Double-check that your file matches the following:

step_3_train.py

from torch.utils.data import Dataset
from torch.autograd import Variable
import torch.nn as nn
import torch.nn.functional as F
import torch.optim as optim
import torch

from step_2_dataset import get_train_test_loaders


class Net(nn.Module):
    def __init__(self):
        super(Net, self).__init__()
        self.conv1 = nn.Conv2d(1, 6, 3)
        self.pool = nn.MaxPool2d(2, 2)
        self.conv2 = nn.Conv2d(6, 6, 3)
        self.conv3 = nn.Conv2d(6, 16, 3)
        self.fc1 = nn.Linear(16 * 5 * 5, 120)
        self.fc2 = nn.Linear(120, 48)
        self.fc3 = nn.Linear(48, 25)

    def forward(self, x):
        x = F.relu(self.conv1(x))
        x = self.pool(F.relu(self.conv2(x)))
        x = self.pool(F.relu(self.conv3(x)))
        x = x.view(-1, 16 * 5 * 5)
        x = F.relu(self.fc1(x))
        x = F.relu(self.fc2(x))
        x = self.fc3(x)
        return x


def main():
    net = Net().float()
    criterion = nn.CrossEntropyLoss()
    optimizer = optim.SGD(net.parameters(), lr=0.01, momentum=0.9)
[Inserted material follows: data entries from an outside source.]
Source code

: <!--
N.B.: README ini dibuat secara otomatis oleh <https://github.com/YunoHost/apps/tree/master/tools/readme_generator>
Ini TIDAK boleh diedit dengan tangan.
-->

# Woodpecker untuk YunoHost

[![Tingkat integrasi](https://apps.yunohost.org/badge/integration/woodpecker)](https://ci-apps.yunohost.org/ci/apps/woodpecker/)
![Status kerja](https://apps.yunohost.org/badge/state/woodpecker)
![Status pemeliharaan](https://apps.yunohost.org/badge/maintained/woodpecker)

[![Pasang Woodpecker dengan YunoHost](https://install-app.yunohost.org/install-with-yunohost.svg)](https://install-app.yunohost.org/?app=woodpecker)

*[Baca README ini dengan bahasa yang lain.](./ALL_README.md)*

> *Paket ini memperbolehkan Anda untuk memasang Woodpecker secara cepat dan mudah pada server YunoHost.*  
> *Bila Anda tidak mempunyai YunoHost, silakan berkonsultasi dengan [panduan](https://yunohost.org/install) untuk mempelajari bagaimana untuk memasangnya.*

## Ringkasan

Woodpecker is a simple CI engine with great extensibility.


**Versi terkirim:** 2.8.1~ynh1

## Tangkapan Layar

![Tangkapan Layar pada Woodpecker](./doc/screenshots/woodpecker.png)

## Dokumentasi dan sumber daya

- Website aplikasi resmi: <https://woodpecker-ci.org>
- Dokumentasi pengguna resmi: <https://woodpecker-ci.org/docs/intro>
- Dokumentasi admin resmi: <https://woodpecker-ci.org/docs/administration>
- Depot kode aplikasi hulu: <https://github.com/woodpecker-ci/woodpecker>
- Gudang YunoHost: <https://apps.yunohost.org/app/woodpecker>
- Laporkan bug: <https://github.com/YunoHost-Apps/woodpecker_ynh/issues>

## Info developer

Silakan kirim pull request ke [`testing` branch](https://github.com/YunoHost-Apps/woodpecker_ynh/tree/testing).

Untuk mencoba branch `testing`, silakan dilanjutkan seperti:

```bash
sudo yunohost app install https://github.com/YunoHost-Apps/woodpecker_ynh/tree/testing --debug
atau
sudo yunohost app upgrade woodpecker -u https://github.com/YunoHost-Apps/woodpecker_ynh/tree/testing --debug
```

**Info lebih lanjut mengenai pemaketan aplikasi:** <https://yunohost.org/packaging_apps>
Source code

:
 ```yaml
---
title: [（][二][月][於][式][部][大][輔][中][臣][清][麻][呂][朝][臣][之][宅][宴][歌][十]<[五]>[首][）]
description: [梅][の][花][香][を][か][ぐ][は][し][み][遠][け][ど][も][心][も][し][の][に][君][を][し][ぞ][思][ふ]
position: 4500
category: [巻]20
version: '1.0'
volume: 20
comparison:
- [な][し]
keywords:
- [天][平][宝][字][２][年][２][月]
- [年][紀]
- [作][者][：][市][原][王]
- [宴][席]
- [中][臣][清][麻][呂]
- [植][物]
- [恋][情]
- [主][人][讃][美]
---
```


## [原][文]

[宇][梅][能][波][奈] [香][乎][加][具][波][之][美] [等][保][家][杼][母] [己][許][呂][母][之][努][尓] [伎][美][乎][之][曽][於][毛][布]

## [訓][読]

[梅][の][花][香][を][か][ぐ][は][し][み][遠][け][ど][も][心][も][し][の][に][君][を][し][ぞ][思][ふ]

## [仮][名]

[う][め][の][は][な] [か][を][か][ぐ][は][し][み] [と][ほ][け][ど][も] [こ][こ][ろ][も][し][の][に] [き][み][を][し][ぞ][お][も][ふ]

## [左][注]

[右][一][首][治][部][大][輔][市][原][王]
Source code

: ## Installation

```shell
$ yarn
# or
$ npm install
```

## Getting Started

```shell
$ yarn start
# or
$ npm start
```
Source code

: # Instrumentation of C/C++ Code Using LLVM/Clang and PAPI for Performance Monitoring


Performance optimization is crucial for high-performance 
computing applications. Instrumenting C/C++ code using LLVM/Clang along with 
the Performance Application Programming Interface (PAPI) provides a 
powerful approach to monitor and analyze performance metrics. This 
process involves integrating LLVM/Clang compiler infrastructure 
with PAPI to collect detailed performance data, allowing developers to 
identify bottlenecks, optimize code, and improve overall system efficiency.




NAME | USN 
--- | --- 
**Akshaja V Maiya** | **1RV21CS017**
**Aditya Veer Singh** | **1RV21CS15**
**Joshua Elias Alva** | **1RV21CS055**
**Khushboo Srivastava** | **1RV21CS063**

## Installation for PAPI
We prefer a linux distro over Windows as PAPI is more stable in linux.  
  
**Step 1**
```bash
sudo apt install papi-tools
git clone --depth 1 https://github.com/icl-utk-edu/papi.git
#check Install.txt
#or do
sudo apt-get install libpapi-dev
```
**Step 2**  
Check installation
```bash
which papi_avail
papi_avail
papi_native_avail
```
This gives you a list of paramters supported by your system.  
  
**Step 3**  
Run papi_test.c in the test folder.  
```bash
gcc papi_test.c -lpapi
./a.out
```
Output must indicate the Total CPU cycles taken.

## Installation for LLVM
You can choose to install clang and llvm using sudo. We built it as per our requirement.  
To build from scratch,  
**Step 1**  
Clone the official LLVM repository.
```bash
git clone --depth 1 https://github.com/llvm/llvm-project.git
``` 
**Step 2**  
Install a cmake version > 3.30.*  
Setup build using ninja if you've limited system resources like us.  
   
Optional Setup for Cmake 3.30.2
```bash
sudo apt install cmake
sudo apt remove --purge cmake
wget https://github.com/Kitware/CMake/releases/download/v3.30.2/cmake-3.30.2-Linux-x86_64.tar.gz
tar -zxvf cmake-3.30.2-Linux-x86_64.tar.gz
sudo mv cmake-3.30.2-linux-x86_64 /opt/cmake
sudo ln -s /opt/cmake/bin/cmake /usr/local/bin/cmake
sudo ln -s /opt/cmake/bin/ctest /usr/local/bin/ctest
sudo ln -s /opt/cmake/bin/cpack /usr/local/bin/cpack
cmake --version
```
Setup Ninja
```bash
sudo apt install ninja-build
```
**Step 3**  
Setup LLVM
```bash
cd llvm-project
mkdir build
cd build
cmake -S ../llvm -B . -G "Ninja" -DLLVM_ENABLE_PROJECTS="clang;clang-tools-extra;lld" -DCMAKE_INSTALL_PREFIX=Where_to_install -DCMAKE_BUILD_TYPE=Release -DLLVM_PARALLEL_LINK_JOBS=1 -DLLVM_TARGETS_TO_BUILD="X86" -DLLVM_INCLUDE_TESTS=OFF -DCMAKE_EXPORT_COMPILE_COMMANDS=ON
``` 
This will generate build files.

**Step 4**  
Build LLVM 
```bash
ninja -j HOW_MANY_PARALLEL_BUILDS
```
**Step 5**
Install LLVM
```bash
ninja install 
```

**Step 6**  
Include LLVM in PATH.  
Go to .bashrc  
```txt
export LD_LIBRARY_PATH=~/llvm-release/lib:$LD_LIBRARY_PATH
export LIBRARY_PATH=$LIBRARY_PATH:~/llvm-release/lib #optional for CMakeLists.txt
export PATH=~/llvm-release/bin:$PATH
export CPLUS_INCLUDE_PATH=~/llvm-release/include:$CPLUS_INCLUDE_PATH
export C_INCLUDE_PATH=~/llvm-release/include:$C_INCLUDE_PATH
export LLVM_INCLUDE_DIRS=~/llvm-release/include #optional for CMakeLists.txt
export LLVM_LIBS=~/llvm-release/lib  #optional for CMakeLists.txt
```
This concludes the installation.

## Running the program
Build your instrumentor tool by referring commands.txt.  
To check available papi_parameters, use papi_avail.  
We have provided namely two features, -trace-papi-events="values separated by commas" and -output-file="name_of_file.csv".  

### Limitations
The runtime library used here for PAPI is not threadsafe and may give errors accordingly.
    trainloader, _ = get_train_test_loaders()
    for epoch in range(2):  # loop over the dataset multiple times
        train(net, criterion, optimizer, trainloader, epoch)
    torch.save(net.state_dict(), "checkpoint.pth")


def train(net, criterion, optimizer, trainloader, epoch):
    running_loss = 0.0
    for i, data in enumerate(trainloader, 0):
        inputs = Variable(data['image'].float())
        labels = Variable(data['label'].long())
        optimizer.zero_grad()

        # forward + backward + optimize
        outputs = net(inputs)
        loss = criterion(outputs, labels[:, 0])
        loss.backward()
        optimizer.step()

        # print statistics
        running_loss += loss.item()
        if i % 100 == 0:
            print('[%d, %5d] loss: %.6f' % (epoch, i, running_loss / (i + 1)))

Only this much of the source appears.